AWWA, NRWA Renew Call for Collaborative Approach After EPA Withdraws Cybersecurity Rule

The U.S. Environmental Protection Agency (EPA) has announced that it’s withdrawing its March 2023 Cybersecurity Rule. The American Water Works Association (AWWA) and National Rural Water Association (NRWA) are pleased with the decision and have renewed their call for a collaborative approach to cybersecurity measures in the water sector.

Both AWWA and NRWA joined Missouri, Arkansas, and Iowa in a legal challenge to the rule on behalf of their memberships. They pointed out that the rule was not consistent with the process Congress put in place to address cybersecurity concerns for water systems under the Safe Drinking Water Act or the American Water Infrastructure Act and was not issued with proper public engagement required by the Administrative Procedures Act.

In addition to concerns about the legal process and legality of the rule, the water associations expressed concerns that the rule would create additional cybersecurity vulnerabilities for utilities, as sanitary surveys required in the rule have public notification requirements. The rule would also have required cybersecurity reviews by state regulatory agencies that lack expertise and resources for cybersecurity oversight.

“AWWA is pleased that EPA has decided to withdraw its cybersecurity rule,” said David LaFrance, CEO of AWWA. “We also recognize that cyber threats in the water sector are real and growing, and we cannot let our guard down for even a moment. Strong oversight of cybersecurity remains critical. We urge the U.S. Congress and EPA to support a coregulatory model that would engage utilities in developing cybersecurity requirements, with oversight from EPA.”

“This is a major announcement for rural water and wastewater systems as EPA’s decision to rescind the Cybersecurity Rule is released,” said Matt Holmes, CEO of NRWA. “NRWA commends EPA for making the right call as we understand this was not taken lightly and involved much debate. Cybersecurity remains an important issue for our sector and we are eager to collaborate with EPA in the future to address cybersecurity in the water industry.”

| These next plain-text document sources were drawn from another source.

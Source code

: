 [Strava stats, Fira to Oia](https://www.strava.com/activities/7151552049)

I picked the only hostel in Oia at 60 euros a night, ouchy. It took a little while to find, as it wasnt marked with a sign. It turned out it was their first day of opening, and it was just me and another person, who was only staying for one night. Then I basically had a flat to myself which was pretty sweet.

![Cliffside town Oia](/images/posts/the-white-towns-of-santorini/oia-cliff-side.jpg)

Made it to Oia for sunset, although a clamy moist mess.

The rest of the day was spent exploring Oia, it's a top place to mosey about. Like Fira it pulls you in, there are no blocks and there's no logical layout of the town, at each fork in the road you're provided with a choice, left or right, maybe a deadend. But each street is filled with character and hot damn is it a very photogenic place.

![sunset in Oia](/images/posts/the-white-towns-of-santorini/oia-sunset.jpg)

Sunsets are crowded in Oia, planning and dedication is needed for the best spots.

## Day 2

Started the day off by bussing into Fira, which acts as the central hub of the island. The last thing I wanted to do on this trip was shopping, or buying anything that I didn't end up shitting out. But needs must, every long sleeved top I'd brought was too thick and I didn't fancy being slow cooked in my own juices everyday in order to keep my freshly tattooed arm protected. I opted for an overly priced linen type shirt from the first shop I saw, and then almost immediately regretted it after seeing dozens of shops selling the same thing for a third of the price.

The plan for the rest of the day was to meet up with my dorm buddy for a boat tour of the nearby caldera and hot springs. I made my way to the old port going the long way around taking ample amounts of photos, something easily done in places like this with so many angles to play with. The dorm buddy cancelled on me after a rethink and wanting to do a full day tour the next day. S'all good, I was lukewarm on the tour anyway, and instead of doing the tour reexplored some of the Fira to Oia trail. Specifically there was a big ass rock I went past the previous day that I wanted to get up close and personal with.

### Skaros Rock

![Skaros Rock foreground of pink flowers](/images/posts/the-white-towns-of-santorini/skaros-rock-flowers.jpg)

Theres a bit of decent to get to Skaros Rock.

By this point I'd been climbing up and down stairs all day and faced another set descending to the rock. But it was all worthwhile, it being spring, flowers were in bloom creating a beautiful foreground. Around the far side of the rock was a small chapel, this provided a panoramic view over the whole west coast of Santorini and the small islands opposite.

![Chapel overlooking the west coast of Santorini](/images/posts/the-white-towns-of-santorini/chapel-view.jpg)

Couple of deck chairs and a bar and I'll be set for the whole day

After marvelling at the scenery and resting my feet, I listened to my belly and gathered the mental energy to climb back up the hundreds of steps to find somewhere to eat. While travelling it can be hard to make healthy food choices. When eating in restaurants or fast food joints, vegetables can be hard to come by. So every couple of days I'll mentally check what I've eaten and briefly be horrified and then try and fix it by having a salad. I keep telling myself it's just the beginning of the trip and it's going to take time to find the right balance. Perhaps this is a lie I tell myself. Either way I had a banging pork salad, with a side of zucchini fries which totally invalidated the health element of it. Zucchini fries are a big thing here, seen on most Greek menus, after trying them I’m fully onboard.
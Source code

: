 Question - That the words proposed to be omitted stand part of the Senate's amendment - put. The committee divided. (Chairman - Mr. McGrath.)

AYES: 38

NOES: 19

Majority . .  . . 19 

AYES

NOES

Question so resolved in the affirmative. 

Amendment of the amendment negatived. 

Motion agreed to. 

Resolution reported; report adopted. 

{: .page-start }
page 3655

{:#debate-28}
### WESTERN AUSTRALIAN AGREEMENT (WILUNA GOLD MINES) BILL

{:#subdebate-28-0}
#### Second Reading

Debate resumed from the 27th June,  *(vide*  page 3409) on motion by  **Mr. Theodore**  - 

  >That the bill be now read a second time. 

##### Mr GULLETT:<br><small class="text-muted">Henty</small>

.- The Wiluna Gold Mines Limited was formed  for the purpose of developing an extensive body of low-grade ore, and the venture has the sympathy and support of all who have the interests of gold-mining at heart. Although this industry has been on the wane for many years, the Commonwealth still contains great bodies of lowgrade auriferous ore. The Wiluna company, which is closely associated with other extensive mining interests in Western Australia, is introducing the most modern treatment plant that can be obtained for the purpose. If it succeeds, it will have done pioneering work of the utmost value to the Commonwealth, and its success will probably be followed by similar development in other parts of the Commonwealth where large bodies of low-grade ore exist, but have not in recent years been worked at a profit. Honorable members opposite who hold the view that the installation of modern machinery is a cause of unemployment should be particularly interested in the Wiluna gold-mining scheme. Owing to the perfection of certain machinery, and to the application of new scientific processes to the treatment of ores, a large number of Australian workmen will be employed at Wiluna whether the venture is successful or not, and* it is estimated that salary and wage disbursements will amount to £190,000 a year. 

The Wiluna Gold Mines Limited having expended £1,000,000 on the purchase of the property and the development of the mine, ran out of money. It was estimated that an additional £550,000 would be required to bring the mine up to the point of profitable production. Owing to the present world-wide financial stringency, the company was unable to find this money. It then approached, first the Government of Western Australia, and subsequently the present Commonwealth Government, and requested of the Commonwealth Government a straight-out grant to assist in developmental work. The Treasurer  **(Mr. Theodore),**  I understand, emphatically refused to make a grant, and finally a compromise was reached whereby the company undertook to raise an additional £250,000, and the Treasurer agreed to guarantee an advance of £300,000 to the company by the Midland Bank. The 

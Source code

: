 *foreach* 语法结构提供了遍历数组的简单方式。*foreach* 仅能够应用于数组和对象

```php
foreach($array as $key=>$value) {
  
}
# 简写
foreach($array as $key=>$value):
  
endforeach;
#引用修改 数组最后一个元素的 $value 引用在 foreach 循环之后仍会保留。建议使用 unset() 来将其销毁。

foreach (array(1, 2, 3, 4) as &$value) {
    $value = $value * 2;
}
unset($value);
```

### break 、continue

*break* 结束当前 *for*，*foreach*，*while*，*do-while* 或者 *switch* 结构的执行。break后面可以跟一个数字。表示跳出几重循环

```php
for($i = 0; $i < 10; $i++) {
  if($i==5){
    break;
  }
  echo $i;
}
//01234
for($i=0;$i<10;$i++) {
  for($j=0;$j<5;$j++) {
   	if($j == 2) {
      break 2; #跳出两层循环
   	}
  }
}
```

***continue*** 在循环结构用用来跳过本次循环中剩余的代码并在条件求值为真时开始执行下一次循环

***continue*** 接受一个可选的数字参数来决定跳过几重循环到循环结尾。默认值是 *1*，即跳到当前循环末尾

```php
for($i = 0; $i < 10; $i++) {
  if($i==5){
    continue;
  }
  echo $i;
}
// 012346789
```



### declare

Together AWWA and NRWA represent community water systems of all sizes and have been actively involved in advocating for solutions to address cybersecurity, while keeping their members’ perspectives in mind. This is the first time they have partnered together at this scale on national policy.

AWWA first formally endorsed a coregulatory approach in October 2021 and testified about it before the U.S. House Committee on Homeland Security in 2022. The new governance framework would build on a similar process in the electric sector, maintain EPA oversight, ensure the engagement of water sector experts, and protect sensitive information. It would also incorporate the public-private collaboration called for in the recent National Cybersecurity Strategy. 

NRWA has been actively involved in the legislative arena where cybersecurity is concerned, and its grassroots advocacy has resulted in the introduction of the “Cybersecurity for Rural Water Systems Act of 2023” by Congressmen Zach Nunn (IA-R) and Don Davis (NC-D) and Congresswomen Angie Craig (MN-D), and Abigail Spanberger (VA-D). A key portion of the bill includes additional funding through the NRWA Circuit Rider Program to provide technical assistance to help utilities address cybersecurity. 

AWWA, NRWA, and other water organizations continue to strongly advocate for the implementation of cybersecurity best practices at drinking water and wastewater utilities. Several resources that AWWA has developed, in collaboration with other organizations, facilitate utility review of potential vulnerabilities based on the National Institute of Standards and Technology (NIST) Cybersecurity Framework. 

“October is Cybersecurity Awareness Month, a time when all water utilities are especially focused on keeping our critical infrastructure safe from those who would do us harm,” LaFrance said. “We hope this development is an opportunity to advance a collaborative approach that leads to a safer cybersecurity future.”